■ About this exercise:
Print word for word the first line of the listing below and every line after it, through the line with "increase in information". Leave out the pictures and the rest.
*** The data Section Begins ***
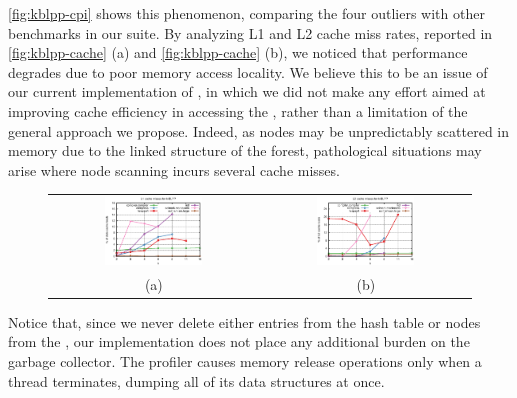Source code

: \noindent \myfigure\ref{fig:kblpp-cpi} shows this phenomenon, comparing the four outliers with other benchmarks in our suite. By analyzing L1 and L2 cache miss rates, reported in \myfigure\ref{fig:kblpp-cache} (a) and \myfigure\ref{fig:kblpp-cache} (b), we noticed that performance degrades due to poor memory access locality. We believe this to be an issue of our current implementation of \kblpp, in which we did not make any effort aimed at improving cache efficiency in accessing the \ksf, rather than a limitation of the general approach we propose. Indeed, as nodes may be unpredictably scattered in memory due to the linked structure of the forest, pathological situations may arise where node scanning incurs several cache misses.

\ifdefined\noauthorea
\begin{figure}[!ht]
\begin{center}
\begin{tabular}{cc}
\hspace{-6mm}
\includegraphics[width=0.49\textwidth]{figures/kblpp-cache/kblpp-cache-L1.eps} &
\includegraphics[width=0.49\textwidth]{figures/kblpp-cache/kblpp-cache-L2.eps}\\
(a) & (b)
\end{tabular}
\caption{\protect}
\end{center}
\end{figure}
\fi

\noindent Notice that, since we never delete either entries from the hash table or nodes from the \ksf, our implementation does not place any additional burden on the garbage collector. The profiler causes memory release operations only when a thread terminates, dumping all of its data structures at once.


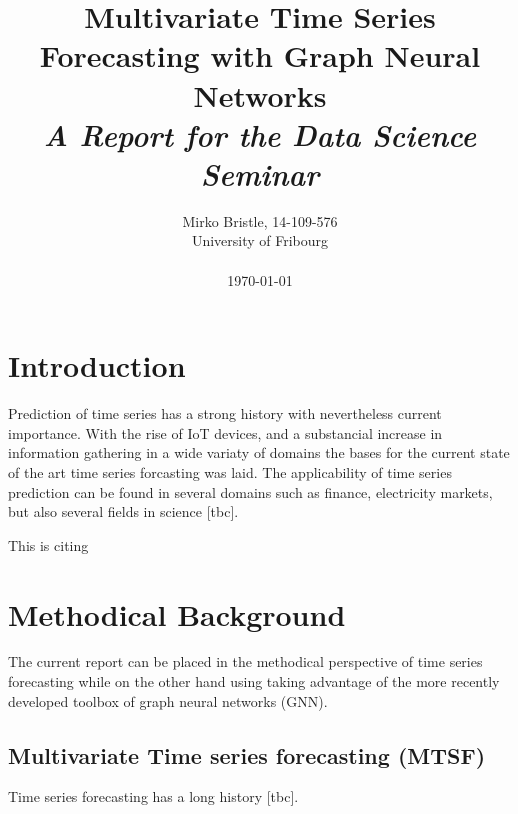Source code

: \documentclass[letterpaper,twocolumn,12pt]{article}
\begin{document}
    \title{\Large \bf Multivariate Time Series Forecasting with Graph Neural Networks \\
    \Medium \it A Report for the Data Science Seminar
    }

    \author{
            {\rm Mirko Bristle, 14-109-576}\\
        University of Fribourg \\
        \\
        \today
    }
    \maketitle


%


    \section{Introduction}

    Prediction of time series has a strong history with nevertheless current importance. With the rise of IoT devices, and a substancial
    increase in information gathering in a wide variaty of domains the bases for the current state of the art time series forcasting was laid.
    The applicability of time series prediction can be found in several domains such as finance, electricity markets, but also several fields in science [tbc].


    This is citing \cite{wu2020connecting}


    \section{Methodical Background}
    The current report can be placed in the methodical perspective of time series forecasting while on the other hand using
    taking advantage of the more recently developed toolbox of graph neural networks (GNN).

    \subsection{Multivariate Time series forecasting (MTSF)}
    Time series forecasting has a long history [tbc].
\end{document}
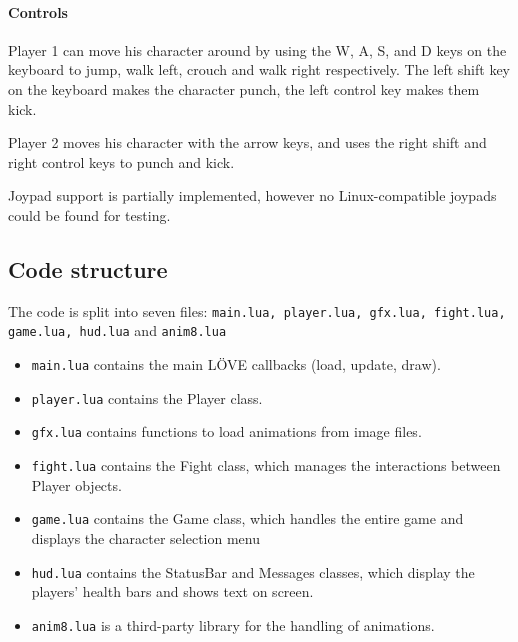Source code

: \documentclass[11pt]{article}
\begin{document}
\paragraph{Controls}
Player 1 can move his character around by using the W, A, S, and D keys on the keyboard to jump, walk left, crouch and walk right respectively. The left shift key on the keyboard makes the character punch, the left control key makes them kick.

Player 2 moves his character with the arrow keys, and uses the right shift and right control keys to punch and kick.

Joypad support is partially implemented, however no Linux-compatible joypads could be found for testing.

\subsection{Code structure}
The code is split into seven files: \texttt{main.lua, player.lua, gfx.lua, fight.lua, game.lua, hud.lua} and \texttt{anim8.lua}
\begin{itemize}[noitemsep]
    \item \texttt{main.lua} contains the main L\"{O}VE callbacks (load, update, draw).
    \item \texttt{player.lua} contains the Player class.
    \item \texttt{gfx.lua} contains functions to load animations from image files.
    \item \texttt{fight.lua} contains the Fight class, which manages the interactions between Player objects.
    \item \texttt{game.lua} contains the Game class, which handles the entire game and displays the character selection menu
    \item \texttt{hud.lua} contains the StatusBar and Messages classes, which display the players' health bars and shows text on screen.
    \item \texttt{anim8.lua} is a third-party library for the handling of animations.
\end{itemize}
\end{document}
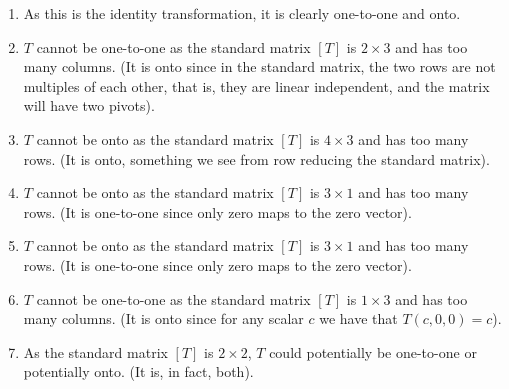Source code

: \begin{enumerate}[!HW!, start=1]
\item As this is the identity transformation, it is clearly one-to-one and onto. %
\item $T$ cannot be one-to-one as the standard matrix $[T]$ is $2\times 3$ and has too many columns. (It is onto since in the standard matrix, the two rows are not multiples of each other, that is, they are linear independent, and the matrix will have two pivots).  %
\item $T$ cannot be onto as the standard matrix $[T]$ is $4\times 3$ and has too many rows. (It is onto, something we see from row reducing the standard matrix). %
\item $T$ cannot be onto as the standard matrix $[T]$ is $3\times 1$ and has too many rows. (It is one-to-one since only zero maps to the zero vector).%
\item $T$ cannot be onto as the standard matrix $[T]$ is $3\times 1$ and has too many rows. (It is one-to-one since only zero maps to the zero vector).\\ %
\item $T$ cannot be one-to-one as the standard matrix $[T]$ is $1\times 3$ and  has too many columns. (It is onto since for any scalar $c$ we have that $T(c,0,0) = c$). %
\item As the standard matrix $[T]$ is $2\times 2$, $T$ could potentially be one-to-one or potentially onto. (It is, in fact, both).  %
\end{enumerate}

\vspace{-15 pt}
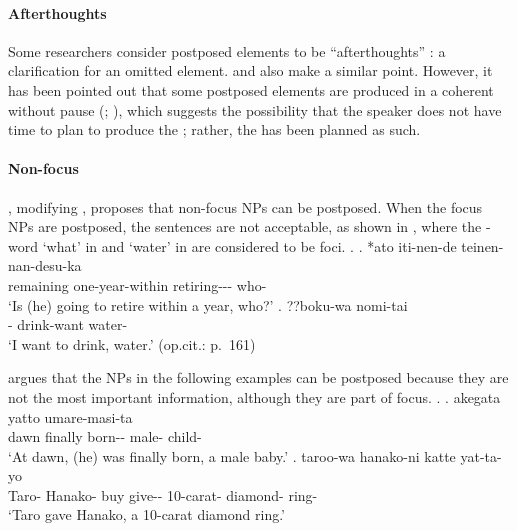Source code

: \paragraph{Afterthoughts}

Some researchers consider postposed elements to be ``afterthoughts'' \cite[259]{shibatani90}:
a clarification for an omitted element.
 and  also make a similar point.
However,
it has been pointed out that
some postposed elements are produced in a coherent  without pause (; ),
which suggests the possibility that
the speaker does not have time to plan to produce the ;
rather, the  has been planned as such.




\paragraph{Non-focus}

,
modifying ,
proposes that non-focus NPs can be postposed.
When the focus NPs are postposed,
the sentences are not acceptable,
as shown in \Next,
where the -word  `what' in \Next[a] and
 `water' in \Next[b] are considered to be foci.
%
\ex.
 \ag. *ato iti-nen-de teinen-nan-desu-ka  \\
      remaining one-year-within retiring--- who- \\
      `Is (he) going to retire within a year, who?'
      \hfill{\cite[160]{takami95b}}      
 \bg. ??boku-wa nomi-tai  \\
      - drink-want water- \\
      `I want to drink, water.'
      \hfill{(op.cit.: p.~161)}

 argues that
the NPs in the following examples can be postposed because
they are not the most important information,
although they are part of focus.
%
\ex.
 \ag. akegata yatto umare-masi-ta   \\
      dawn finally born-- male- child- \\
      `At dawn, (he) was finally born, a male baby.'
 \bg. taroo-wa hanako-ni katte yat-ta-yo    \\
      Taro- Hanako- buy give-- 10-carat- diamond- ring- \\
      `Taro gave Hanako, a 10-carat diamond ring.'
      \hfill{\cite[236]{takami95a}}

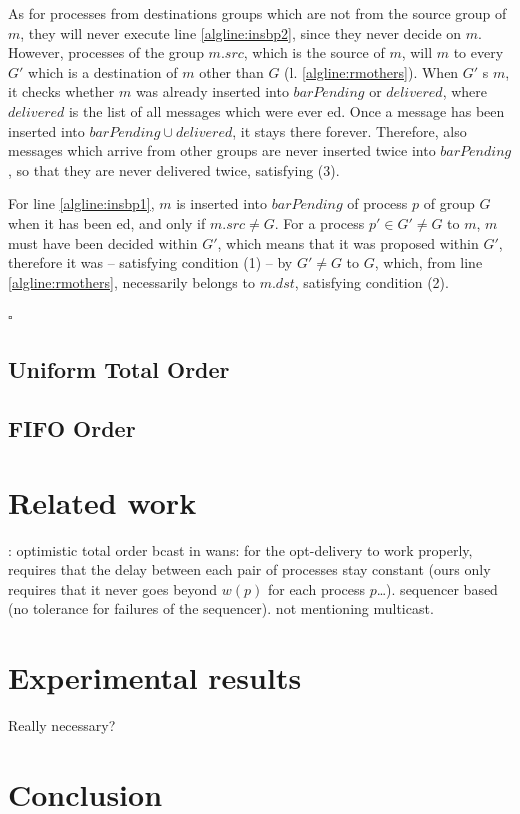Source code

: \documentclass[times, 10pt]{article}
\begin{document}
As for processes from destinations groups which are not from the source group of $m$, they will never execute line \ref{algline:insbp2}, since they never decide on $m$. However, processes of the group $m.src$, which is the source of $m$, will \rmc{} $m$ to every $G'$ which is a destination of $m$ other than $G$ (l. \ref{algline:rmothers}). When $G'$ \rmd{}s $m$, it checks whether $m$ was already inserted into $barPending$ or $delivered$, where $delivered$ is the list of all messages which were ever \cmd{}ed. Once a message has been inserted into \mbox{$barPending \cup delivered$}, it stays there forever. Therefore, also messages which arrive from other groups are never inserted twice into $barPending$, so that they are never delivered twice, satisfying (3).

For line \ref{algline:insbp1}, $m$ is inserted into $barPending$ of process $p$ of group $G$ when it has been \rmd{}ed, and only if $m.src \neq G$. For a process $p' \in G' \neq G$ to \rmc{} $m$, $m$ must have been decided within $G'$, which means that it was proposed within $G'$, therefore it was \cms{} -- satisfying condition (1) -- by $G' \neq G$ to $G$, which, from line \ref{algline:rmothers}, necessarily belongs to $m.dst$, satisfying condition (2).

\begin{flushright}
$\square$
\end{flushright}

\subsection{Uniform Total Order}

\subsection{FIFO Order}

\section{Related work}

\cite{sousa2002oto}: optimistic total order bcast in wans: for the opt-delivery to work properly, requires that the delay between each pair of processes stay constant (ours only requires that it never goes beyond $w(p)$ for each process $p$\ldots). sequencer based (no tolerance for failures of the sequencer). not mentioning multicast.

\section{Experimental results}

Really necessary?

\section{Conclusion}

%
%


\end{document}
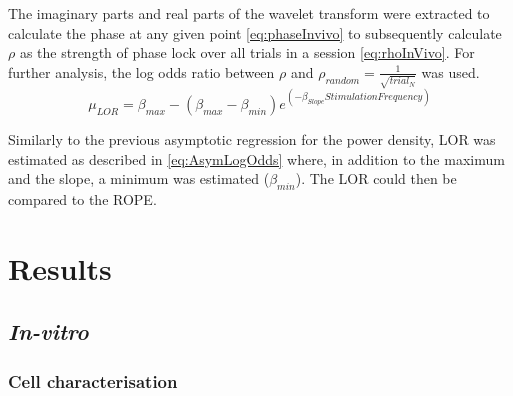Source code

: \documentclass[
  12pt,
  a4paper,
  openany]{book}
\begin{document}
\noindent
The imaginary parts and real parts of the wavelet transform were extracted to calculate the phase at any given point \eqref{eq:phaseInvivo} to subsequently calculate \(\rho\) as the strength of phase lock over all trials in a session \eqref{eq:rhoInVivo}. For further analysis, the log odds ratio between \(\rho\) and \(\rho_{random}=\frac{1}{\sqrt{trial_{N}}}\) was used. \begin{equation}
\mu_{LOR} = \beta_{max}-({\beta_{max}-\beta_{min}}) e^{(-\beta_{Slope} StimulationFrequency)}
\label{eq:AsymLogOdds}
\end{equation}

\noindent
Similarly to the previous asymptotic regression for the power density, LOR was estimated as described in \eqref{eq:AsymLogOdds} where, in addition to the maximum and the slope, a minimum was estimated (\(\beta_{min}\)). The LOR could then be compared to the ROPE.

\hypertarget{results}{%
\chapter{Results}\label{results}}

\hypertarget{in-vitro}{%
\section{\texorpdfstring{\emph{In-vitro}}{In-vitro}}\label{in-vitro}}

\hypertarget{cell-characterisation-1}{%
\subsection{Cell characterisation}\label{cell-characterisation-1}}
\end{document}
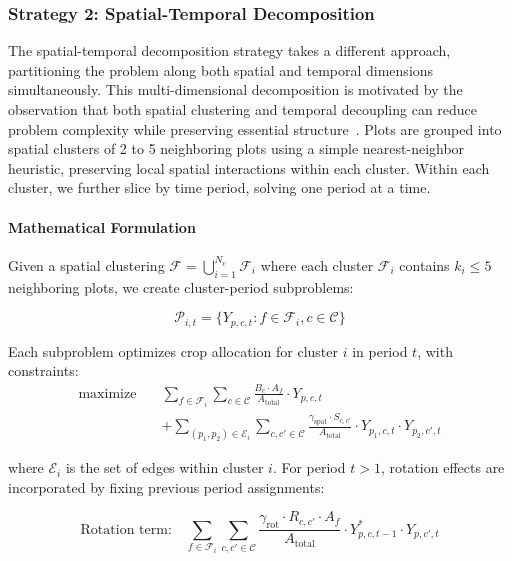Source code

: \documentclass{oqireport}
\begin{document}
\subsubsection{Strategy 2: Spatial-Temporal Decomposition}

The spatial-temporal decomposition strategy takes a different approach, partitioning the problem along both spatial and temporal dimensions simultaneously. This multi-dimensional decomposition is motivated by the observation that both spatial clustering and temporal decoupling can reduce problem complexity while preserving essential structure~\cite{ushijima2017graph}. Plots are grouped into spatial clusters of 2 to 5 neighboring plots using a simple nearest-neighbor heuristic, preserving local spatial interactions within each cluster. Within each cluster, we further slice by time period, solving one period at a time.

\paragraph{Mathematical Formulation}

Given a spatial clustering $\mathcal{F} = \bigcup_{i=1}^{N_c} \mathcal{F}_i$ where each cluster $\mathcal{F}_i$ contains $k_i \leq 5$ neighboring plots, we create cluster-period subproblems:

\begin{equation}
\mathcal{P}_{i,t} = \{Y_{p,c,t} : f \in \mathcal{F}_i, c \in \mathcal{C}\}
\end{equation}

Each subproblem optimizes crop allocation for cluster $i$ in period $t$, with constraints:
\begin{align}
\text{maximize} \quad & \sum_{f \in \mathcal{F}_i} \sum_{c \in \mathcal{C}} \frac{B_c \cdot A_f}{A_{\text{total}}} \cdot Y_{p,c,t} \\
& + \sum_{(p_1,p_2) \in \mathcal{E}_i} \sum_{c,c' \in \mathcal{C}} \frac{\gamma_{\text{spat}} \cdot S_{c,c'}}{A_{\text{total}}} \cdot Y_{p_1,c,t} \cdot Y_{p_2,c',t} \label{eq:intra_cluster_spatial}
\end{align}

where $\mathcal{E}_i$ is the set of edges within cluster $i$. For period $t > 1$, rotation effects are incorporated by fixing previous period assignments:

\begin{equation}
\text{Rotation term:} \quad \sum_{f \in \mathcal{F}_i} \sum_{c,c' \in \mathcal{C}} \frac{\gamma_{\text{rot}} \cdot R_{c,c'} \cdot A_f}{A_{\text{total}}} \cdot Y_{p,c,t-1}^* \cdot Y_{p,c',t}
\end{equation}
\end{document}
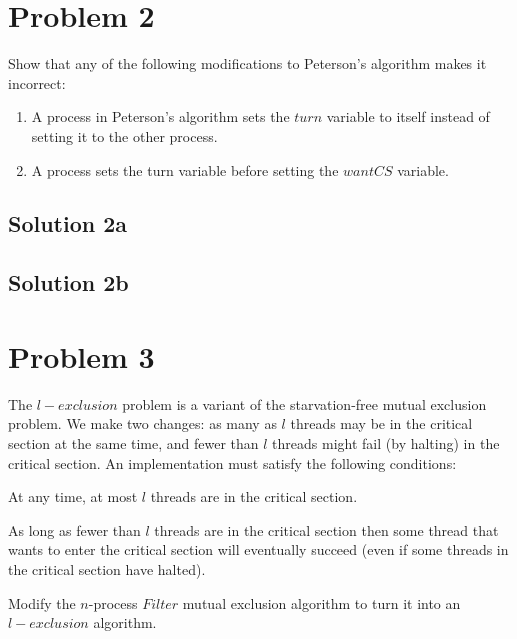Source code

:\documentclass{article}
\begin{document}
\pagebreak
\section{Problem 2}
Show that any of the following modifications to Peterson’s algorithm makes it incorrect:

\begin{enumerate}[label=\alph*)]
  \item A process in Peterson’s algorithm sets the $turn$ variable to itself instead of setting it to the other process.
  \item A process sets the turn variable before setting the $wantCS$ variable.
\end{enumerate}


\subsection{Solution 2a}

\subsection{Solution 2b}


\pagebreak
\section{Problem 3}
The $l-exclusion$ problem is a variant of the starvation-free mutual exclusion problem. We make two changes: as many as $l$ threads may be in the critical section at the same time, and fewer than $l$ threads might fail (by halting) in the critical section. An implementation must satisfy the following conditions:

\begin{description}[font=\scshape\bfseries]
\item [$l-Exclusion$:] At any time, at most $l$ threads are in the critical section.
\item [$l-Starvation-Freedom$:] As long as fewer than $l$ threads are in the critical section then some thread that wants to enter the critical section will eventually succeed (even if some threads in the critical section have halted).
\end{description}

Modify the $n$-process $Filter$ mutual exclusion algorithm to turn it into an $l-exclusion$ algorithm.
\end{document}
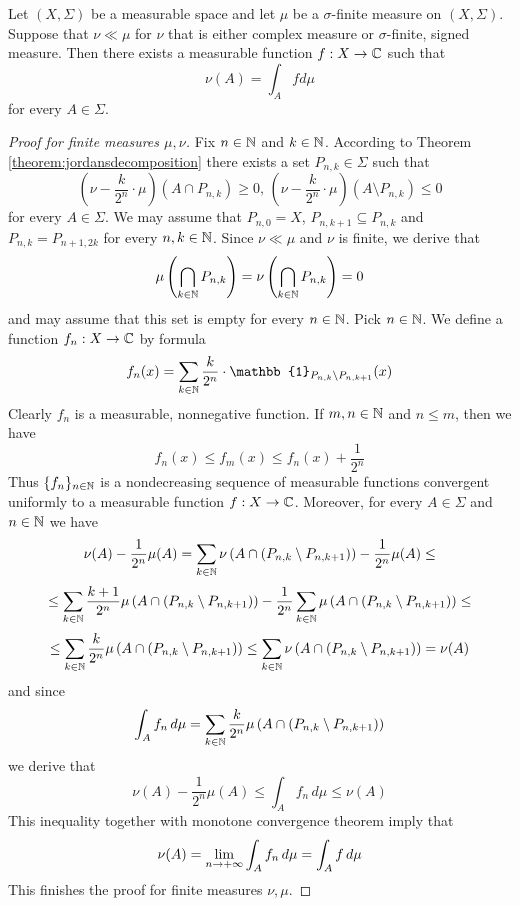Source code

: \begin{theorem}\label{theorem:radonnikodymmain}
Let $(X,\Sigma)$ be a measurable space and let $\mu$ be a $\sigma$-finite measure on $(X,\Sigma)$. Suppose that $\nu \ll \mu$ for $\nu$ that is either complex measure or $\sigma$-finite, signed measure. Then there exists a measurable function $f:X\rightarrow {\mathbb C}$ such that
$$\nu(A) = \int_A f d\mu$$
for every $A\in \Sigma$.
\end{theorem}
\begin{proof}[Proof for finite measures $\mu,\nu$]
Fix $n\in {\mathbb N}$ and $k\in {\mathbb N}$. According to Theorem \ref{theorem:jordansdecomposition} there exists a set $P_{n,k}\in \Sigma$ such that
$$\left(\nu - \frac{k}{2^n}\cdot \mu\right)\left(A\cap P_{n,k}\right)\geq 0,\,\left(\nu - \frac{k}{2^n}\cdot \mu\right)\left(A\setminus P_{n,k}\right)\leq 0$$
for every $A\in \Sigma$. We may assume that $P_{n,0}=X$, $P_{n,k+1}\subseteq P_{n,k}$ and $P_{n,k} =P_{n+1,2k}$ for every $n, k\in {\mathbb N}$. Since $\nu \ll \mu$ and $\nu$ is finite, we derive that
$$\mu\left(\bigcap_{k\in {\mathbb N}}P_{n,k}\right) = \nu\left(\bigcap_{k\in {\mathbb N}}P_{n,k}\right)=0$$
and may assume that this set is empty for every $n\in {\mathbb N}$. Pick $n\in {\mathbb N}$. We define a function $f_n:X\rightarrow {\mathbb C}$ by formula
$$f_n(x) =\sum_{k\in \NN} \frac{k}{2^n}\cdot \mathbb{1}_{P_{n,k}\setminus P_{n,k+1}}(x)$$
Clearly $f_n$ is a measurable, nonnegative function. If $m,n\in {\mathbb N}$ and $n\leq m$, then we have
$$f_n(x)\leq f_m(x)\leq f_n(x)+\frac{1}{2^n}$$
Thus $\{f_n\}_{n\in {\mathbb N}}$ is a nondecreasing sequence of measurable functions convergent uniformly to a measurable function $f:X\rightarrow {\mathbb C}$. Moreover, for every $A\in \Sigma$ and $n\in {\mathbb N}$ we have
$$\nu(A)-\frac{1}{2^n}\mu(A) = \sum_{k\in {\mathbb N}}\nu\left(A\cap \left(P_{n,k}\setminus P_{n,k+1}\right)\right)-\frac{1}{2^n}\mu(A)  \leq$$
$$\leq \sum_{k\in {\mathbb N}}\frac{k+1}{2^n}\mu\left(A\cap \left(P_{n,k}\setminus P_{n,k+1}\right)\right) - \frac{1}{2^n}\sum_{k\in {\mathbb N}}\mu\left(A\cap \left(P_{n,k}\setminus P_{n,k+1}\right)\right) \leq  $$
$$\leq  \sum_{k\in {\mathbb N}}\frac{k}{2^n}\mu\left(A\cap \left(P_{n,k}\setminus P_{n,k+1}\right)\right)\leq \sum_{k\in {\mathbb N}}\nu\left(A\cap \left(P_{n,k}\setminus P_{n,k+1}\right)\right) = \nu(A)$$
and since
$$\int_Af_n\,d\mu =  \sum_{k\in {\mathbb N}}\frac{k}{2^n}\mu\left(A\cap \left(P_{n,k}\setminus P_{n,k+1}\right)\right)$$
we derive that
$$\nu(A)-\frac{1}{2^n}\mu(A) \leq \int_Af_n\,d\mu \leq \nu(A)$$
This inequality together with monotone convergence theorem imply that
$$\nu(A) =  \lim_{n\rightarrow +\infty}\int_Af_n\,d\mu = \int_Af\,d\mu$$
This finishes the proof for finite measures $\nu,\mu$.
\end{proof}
*** The data Section Ends ***
■ Output for this task:
Source code

: \noindent \myfigure\ref{fig:kblpp-cpi} shows this phenomenon, comparing the four outliers with other benchmarks in our suite. By analyzing L1 and L2 cache miss rates, reported in \myfigure\ref{fig:kblpp-cache} (a) and \myfigure\ref{fig:kblpp-cache} (b), we noticed that performance degrades due to poor memory access locality. We believe this to be an issue of our current implementation of \kblpp, in which we did not make any effort aimed at improving cache efficiency in accessing the \ksf, rather than a limitation of the general approach we propose. Indeed, as nodes may be unpredictably scattered in memory due to the linked structure of the forest, pathological situations may arise where node scanning incurs several cache misses.

\ifdefined\noauthorea
\begin{figure}[!ht]
\begin{center}
\begin{tabular}{cc}
\hspace{-6mm}
\includegraphics[width=0.49\textwidth]{figures/kblpp-cache/kblpp-cache-L1.eps} &
\includegraphics[width=0.49\textwidth]{figures/kblpp-cache/kblpp-cache-L2.eps}\\
(a) & (b)
\end{tabular}
\caption{\protect}
\end{center}
\end{figure}
\fi

\noindent Notice that, since we never delete either entries from the hash table or nodes from the \ksf, our implementation does not place any additional burden on the garbage collector. The profiler causes memory release operations only when a thread terminates, dumping all of its data structures at once.


Source code

: \documentclass[letterpaper,twocolumn,12pt]{article}
\begin{document}
    \title{\Large \bf Multivariate Time Series Forecasting with Graph Neural Networks \\
    \Medium \it A Report for the Data Science Seminar
    }

    \author{
            {\rm Mirko Bristle, 14-109-576}\\
        University of Fribourg \\
        \\
        \today
    }
    \maketitle


%


    \section{Introduction}

    Prediction of time series has a strong history with nevertheless current importance. With the rise of IoT devices, and a substancial
    increase in information gathering in a wide variaty of domains the bases for the current state of the art time series forcasting was laid.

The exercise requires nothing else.